Material supplied:
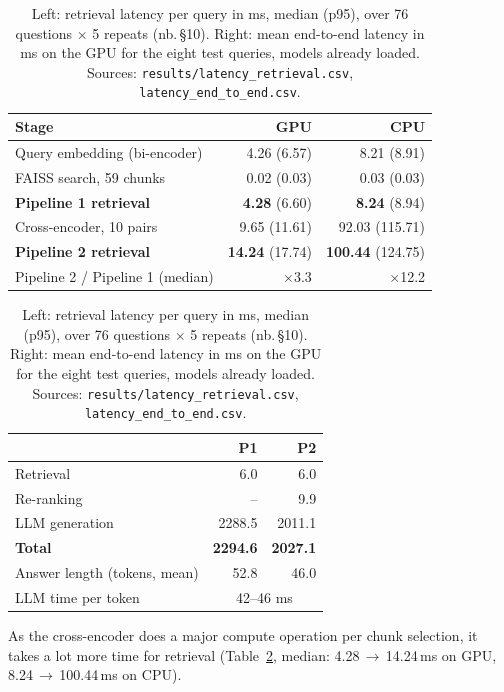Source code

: \documentclass[10pt,a4paper]{article}
\newcommand{\ra}{\,$\rightarrow$\,}
\newcommand{\nb}[1]{\textcolor{inktwo}{\small(nb.\,\S#1)}}   %
\begin{document}
\begin{table}[H]
\centering\footnotesize
\caption{Left: retrieval latency per query in ms, median (p95), over 76 questions $\times$ 5 repeats \nb{10}.
Right: mean end-to-end latency in ms on the GPU for the eight test queries, models already loaded.
Sources: \texttt{results/latency\_retrieval.csv}, \texttt{latency\_end\_to\_end.csv}.}
\label{tab:latency}
\begin{tabular}[t]{@{}lrr@{}}
\toprule
Stage & GPU & CPU \\
\midrule
Query embedding (bi-encoder)          & 4.26 (6.57)  & 8.21 (8.91) \\
FAISS search, 59 chunks               & 0.02 (0.03)  & 0.03 (0.03) \\
\textcolor{pone}{\textbf{Pipeline 1 retrieval}} & \textbf{4.28} (6.60) & \textbf{8.24} (8.94) \\
Cross-encoder, 10 pairs               & 9.65 (11.61) & 92.03 (115.71) \\
\textcolor{ptwo}{\textbf{Pipeline 2 retrieval}} & \textbf{14.24} (17.74) & \textbf{100.44} (124.75) \\
\midrule
Pipeline 2 / Pipeline 1 (median)      & $\times$3.3 & $\times$12.2 \\
\bottomrule
\end{tabular}
\hspace{1em}
\begin{tabular}[t]{@{}lrr@{}}
\toprule
 & \textcolor{pone}{\textbf{P1}} & \textcolor{ptwo}{\textbf{P2}} \\
\midrule
Retrieval            & 6.0    & 6.0 \\
Re-ranking           & --     & 9.9 \\
LLM generation       & 2288.5 & 2011.1 \\
\textbf{Total}       & \textbf{2294.6} & \textbf{2027.1} \\
\midrule
Answer length (tokens, mean) & 52.8 & 46.0 \\
LLM time per token   & \multicolumn{2}{c}{42--46 ms} \\
\bottomrule
\end{tabular}
\end{table}

As the cross-encoder does a major compute operation per chunk selection, it takes a lot more time for
retrieval (Table~\ref{tab:latency}, median: 4.28\ra14.24\,ms on GPU, 8.24\ra100.44\,ms on CPU).

\end{document}
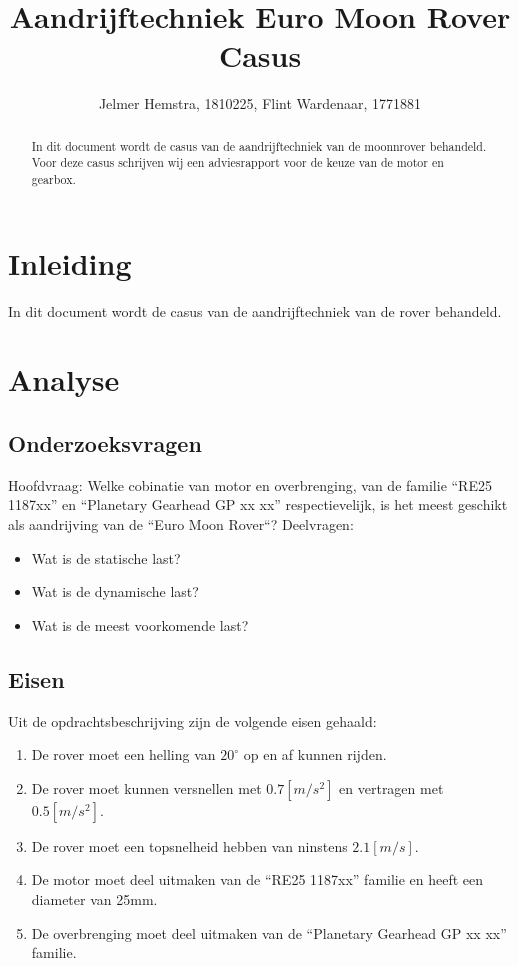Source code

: \documentclass{article}
\title{Aandrijftechniek Euro Moon Rover Casus}
\author{Jelmer Hemstra, 1810225, Flint Wardenaar, 1771881}
\begin{document}
\maketitle
\newpage
\tableofcontents
\newpage
\begin{abstract}
    In dit document wordt de casus van de aandrijftechniek van de moonnrover behandeld. 
    Voor deze casus schrijven wij een adviesrapport voor de keuze van de motor en gearbox.

\end{abstract}


\section{Inleiding}
    In dit document wordt de casus van de aandrijftechniek van de rover behandeld. 


\section{Analyse}
    \subsection{Onderzoeksvragen}
        Hoofdvraag: \newline
        Welke cobinatie van motor en overbrenging, 
        van de familie ``RE25 1187xx'' en ``Planetary Gearhead GP xx xx'' respectievelijk, 
        is het meest geschikt als aandrijving van de ``Euro Moon Rover``?
        \newline \newline
        Deelvragen: 
        \begin{itemize}
            \item Wat is de statische last?
            \item Wat is de dynamische last?
            \item Wat is de meest voorkomende last?
        \end{itemize}

    \subsection{Eisen}
        Uit de opdrachtsbeschrijving zijn de volgende eisen gehaald:
        \begin{enumerate}
            \item De rover moet een helling van $20^{\circ}$ op en af kunnen rijden.
            \item De rover moet kunnen versnellen met $0.7[m/s^2]$ en vertragen met $0.5[m/s^2]$.
            \item De rover moet een topsnelheid hebben van ninstens $2.1[m/s]$.
            \item De motor moet deel uitmaken van de ``RE25 1187xx'' familie en heeft een diameter van 25mm.
            \item De overbrenging moet deel uitmaken van de ``Planetary Gearhead GP xx xx'' familie.
        \end{enumerate}
    
\end{document}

What to produce: For every line in the data above that has the string "Euro", return that line.

Result:
\title{Aandrijftechniek Euro Moon Rover Casus}
        is het meest geschikt als aandrijving van de ``Euro Moon Rover``?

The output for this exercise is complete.